**Prompt**
Where does the word "around" show up in the data? Please find each such line and copy it.

========================

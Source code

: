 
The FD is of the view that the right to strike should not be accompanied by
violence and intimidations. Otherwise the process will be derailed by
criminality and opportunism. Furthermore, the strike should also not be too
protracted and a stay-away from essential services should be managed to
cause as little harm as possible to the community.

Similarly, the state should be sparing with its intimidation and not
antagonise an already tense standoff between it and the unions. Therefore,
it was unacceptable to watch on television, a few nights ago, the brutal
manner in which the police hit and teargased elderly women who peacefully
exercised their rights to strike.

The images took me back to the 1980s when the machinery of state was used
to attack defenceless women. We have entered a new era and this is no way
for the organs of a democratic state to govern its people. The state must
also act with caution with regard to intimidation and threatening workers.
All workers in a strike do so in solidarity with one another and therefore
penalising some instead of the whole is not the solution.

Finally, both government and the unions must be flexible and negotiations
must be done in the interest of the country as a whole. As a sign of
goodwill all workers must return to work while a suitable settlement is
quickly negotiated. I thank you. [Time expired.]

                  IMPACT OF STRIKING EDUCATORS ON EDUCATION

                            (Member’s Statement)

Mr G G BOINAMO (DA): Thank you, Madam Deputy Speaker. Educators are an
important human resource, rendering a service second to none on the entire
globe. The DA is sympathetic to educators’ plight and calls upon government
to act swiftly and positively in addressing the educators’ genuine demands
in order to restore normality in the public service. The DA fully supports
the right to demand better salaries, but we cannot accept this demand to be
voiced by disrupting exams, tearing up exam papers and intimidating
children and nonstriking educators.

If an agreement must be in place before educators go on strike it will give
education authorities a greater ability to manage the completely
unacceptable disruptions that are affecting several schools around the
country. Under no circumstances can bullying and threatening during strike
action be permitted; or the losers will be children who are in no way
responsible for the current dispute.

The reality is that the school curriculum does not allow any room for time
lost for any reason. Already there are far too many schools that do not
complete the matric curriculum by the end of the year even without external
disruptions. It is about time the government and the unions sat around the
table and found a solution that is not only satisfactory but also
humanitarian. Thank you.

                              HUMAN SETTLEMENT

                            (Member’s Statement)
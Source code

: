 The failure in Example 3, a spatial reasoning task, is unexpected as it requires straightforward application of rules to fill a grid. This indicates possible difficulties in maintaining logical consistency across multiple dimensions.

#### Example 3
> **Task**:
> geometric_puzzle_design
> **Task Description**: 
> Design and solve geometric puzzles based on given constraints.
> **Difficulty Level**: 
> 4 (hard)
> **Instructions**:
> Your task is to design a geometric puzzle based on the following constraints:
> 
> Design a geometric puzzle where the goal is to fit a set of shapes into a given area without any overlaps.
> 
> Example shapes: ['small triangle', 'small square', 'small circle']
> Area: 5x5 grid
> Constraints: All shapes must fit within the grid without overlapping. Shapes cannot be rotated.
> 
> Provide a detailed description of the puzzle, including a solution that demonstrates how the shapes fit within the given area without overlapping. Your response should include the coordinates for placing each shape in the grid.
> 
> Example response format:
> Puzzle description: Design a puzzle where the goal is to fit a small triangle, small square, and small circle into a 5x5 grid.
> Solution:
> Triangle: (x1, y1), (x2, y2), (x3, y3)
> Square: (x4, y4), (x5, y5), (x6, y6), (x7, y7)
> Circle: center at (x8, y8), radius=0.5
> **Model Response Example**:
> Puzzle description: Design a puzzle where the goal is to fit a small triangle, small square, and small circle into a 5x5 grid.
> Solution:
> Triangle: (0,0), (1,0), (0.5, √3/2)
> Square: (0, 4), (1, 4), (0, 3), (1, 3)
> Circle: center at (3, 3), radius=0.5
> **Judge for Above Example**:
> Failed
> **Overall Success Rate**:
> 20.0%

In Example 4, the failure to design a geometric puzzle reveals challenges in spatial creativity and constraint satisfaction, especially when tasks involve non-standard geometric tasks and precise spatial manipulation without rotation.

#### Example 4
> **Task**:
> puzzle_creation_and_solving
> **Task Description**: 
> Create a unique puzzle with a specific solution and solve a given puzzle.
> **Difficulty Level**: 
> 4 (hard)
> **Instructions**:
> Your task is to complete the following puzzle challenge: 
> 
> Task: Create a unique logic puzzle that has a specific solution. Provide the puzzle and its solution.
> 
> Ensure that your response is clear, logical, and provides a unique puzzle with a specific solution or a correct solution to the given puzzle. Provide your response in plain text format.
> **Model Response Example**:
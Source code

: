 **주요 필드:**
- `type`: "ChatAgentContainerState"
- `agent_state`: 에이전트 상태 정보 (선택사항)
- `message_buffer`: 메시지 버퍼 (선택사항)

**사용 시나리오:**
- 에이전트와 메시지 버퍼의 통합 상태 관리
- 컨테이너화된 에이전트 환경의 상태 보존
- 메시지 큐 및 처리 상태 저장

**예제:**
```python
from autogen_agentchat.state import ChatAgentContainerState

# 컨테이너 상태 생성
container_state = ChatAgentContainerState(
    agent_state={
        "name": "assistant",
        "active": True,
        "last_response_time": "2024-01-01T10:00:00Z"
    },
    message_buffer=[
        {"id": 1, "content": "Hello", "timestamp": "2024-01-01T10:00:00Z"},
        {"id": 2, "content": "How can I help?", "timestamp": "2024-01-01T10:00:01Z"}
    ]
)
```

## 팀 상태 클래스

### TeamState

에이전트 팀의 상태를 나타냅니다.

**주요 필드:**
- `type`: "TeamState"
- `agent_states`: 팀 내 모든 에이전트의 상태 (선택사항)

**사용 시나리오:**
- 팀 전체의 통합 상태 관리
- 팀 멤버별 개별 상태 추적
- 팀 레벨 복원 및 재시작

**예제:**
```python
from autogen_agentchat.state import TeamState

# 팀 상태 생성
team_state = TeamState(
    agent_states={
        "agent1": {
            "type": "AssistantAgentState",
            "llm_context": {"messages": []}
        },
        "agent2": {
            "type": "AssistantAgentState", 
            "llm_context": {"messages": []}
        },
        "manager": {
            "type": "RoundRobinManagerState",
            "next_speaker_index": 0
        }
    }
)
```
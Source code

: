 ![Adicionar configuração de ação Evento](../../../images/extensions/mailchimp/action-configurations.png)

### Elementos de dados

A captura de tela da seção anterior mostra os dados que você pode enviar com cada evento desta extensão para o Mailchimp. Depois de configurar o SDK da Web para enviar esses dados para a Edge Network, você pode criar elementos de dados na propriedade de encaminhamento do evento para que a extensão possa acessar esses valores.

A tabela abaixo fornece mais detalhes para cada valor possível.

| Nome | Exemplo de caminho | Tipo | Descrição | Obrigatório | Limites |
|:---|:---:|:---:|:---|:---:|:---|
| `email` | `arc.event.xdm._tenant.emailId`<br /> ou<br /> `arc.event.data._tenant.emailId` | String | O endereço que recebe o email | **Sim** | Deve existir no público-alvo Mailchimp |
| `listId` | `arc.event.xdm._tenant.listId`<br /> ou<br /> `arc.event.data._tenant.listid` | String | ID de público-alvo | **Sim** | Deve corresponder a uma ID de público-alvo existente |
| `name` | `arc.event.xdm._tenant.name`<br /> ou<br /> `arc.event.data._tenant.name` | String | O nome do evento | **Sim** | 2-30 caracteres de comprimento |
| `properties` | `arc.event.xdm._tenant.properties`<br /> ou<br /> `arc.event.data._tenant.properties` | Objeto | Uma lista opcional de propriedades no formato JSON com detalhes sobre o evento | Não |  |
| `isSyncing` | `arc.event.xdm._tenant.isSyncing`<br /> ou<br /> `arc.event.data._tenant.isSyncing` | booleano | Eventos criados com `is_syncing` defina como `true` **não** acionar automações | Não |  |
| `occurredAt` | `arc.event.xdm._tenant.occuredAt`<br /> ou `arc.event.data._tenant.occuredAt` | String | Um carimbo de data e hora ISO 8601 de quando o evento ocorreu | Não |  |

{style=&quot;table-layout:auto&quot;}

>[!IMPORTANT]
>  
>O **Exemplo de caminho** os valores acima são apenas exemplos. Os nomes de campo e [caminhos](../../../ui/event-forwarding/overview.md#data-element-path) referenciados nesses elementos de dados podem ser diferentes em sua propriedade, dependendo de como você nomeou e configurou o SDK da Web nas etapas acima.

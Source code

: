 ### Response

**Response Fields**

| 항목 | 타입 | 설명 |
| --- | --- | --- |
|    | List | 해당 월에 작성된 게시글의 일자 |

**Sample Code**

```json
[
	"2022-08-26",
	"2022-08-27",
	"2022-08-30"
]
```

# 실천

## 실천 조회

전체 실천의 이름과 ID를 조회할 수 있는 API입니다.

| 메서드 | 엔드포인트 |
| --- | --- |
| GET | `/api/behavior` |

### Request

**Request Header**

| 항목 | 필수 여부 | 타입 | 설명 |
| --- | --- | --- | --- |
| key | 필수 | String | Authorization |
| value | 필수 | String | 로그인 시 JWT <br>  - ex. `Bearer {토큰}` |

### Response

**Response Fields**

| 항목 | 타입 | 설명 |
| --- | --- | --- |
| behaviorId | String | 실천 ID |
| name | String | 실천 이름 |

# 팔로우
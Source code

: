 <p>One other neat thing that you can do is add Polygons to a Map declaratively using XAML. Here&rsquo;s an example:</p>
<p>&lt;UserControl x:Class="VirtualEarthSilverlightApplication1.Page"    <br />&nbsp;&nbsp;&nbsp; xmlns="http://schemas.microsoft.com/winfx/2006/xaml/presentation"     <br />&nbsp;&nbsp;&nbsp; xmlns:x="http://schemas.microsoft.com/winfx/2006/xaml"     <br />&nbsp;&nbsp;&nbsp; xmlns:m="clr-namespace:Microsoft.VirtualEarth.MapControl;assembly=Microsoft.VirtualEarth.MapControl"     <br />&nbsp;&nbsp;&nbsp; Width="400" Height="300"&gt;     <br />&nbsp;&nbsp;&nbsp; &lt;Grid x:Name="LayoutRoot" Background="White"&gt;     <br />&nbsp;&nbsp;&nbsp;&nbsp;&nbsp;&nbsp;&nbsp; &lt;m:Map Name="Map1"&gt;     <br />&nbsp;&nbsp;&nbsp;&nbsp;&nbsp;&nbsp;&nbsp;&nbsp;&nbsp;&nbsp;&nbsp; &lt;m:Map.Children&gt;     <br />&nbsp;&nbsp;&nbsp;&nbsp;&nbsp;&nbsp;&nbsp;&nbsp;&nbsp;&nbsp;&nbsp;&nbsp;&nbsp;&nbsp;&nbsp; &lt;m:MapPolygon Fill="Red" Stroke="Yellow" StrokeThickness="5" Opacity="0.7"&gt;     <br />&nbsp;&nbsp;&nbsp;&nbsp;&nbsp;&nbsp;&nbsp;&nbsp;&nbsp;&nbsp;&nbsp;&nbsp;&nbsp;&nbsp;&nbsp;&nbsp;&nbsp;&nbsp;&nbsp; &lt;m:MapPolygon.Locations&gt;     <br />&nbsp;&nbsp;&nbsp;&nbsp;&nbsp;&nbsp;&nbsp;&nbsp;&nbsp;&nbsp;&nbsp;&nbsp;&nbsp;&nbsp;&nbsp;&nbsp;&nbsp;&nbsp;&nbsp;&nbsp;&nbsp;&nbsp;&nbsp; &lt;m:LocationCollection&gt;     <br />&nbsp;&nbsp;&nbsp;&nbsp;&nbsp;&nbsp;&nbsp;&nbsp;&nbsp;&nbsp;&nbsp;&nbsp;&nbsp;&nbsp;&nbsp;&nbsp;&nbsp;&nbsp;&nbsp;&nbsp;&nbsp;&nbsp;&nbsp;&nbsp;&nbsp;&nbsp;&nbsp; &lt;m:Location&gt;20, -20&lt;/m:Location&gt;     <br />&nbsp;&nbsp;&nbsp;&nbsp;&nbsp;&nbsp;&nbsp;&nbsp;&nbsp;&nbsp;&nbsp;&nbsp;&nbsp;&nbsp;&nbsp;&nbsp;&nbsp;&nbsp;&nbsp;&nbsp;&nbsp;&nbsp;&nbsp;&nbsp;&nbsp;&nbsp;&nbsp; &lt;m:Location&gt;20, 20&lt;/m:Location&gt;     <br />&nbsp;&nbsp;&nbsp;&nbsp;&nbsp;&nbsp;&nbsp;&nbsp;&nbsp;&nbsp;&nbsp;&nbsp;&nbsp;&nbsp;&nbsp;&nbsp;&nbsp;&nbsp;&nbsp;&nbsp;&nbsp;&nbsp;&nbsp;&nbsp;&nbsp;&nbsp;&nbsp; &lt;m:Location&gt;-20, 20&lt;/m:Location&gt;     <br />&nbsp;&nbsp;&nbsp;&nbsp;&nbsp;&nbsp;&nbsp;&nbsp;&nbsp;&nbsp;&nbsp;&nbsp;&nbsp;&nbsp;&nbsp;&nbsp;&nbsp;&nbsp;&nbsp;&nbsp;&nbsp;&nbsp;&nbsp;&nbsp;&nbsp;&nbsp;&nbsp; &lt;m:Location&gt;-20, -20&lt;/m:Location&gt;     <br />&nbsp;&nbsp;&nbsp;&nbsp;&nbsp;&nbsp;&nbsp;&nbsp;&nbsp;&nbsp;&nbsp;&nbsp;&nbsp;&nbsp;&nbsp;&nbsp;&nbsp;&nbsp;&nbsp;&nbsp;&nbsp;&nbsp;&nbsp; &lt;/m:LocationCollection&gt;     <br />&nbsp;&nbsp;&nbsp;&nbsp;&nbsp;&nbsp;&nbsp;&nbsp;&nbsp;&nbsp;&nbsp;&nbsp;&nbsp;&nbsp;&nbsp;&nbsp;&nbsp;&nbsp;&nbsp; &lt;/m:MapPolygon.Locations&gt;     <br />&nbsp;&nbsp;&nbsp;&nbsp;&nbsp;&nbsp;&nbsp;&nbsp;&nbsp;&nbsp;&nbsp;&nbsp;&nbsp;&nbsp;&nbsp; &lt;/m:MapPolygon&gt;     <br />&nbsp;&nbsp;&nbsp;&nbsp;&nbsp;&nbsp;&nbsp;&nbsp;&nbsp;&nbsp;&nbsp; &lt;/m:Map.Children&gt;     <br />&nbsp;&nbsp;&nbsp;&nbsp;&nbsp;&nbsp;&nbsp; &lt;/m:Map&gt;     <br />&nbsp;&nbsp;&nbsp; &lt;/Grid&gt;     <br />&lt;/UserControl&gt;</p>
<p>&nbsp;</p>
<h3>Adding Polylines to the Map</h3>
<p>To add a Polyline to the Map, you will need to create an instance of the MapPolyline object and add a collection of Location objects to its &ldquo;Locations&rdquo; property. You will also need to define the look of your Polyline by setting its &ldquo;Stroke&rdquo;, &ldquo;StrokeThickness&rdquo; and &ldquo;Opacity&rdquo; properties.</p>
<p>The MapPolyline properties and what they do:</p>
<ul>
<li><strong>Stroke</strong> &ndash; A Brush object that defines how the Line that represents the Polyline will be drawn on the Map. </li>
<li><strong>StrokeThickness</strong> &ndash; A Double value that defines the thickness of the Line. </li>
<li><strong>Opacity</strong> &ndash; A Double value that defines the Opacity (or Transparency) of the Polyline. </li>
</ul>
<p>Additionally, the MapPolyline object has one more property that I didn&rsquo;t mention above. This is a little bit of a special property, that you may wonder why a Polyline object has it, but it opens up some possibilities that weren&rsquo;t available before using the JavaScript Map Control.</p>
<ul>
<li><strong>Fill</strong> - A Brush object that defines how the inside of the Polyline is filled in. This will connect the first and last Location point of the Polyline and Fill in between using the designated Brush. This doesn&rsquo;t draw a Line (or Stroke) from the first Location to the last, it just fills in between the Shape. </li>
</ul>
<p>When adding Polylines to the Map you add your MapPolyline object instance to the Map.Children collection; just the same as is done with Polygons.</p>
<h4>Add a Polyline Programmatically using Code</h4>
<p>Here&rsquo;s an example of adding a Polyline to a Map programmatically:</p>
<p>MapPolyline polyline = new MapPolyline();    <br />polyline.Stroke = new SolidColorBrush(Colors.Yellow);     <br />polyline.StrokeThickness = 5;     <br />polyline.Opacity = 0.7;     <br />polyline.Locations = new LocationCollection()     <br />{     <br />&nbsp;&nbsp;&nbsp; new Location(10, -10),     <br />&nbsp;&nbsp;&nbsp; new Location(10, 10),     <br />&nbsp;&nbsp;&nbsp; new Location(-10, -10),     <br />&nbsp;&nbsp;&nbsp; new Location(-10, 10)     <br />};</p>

========================

**Response**
unacceptable disruptions that are affecting several schools around the
disruptions. It is about time the government and the unions sat around the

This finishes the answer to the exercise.